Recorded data
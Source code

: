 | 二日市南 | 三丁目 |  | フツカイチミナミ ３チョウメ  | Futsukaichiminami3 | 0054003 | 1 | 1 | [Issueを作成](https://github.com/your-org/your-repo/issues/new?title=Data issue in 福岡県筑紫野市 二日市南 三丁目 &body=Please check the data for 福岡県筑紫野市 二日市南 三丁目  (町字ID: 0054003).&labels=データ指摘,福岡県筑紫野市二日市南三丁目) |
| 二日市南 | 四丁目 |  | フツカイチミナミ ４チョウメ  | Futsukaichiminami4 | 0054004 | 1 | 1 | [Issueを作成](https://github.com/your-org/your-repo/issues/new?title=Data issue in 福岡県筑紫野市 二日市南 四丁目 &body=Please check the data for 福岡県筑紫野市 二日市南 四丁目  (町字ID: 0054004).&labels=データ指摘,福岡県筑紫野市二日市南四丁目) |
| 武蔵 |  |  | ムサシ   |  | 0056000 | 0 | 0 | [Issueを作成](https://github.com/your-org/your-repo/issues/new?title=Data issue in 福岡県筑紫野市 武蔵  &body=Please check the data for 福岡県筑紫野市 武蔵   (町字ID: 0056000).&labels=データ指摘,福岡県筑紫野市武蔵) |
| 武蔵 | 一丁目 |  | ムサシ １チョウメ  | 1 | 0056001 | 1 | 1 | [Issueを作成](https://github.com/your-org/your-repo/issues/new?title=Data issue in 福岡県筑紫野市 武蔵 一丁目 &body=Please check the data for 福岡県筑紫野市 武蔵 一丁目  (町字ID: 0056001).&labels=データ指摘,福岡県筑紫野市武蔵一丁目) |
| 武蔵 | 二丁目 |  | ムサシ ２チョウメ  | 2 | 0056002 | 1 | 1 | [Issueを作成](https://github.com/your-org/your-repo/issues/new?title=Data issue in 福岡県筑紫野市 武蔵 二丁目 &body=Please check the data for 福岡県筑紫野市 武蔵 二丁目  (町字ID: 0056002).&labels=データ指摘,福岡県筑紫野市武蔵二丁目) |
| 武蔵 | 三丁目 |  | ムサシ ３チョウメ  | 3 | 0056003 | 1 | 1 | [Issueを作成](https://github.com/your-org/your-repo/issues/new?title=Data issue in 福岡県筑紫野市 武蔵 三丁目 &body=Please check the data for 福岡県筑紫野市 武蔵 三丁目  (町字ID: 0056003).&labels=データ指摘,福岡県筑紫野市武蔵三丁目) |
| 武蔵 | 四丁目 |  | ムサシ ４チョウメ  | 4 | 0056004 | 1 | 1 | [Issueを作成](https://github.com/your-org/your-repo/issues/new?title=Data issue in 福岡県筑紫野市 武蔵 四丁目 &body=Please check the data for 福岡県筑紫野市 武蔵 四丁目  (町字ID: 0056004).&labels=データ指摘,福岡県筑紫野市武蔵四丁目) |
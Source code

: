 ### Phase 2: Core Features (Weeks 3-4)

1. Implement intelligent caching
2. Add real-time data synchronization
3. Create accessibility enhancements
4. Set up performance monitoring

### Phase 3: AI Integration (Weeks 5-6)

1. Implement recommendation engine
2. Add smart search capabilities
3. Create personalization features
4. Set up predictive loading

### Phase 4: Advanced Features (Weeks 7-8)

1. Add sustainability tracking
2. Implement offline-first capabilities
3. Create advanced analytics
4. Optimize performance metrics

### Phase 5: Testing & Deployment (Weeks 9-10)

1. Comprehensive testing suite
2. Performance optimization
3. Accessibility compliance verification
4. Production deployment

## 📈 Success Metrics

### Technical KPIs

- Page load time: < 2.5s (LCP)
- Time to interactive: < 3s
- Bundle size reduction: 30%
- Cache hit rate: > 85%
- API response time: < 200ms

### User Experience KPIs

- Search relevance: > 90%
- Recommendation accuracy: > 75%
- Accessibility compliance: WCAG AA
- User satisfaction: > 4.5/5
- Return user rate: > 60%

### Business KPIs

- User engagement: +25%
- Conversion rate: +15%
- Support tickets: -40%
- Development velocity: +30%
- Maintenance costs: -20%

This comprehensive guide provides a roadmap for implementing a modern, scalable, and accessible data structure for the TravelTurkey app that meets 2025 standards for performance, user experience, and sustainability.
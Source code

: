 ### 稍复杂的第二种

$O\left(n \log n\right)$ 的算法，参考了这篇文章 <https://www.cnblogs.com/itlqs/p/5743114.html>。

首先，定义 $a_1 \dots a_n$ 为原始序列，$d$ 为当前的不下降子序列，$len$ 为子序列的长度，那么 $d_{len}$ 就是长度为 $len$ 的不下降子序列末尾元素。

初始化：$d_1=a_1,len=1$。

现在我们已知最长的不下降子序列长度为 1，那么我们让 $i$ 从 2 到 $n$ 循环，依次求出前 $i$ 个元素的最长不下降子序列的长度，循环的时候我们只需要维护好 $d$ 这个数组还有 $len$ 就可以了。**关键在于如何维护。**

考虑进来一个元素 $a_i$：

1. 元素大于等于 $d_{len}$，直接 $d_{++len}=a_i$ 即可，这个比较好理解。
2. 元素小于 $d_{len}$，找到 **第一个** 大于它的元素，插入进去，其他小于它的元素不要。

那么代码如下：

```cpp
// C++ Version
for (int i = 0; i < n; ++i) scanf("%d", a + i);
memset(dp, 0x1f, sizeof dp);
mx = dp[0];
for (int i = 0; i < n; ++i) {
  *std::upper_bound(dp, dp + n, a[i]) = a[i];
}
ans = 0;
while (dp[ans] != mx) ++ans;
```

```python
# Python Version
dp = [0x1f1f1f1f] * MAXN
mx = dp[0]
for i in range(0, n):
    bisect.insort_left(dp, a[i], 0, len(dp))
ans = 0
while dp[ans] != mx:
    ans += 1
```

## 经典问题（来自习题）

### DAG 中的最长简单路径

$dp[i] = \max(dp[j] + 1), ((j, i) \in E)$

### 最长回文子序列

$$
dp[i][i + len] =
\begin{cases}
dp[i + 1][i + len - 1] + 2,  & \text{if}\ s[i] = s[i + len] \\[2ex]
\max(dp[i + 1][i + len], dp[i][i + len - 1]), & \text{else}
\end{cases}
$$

WHAT YOU SHOULD DO: From the first line of the data above through the line containing "(町字ID: 0056001).&labels=データ指摘,福岡県筑紫野市武蔵一丁目) |", repeat each line exactly, and add nothing.

SOLUTION FOR THIS PROBLEM:
Source code

: | 二日市南 | 三丁目 |  | フツカイチミナミ ３チョウメ  | Futsukaichiminami3 | 0054003 | 1 | 1 | [Issueを作成](https://github.com/your-org/your-repo/issues/new?title=Data issue in 福岡県筑紫野市 二日市南 三丁目 &body=Please check the data for 福岡県筑紫野市 二日市南 三丁目  (町字ID: 0054003).&labels=データ指摘,福岡県筑紫野市二日市南三丁目) |
| 二日市南 | 四丁目 |  | フツカイチミナミ ４チョウメ  | Futsukaichiminami4 | 0054004 | 1 | 1 | [Issueを作成](https://github.com/your-org/your-repo/issues/new?title=Data issue in 福岡県筑紫野市 二日市南 四丁目 &body=Please check the data for 福岡県筑紫野市 二日市南 四丁目  (町字ID: 0054004).&labels=データ指摘,福岡県筑紫野市二日市南四丁目) |
| 武蔵 |  |  | ムサシ   |  | 0056000 | 0 | 0 | [Issueを作成](https://github.com/your-org/your-repo/issues/new?title=Data issue in 福岡県筑紫野市 武蔵  &body=Please check the data for 福岡県筑紫野市 武蔵   (町字ID: 0056000).&labels=データ指摘,福岡県筑紫野市武蔵) |
| 武蔵 | 一丁目 |  | ムサシ １チョウメ  | 1 | 0056001 | 1 | 1 | [Issueを作成](https://github.com/your-org/your-repo/issues/new?title=Data issue in 福岡県筑紫野市 武蔵 一丁目 &body=Please check the data for 福岡県筑紫野市 武蔵 一丁目  (町字ID: 0056001).&labels=データ指摘,福岡県筑紫野市武蔵一丁目) |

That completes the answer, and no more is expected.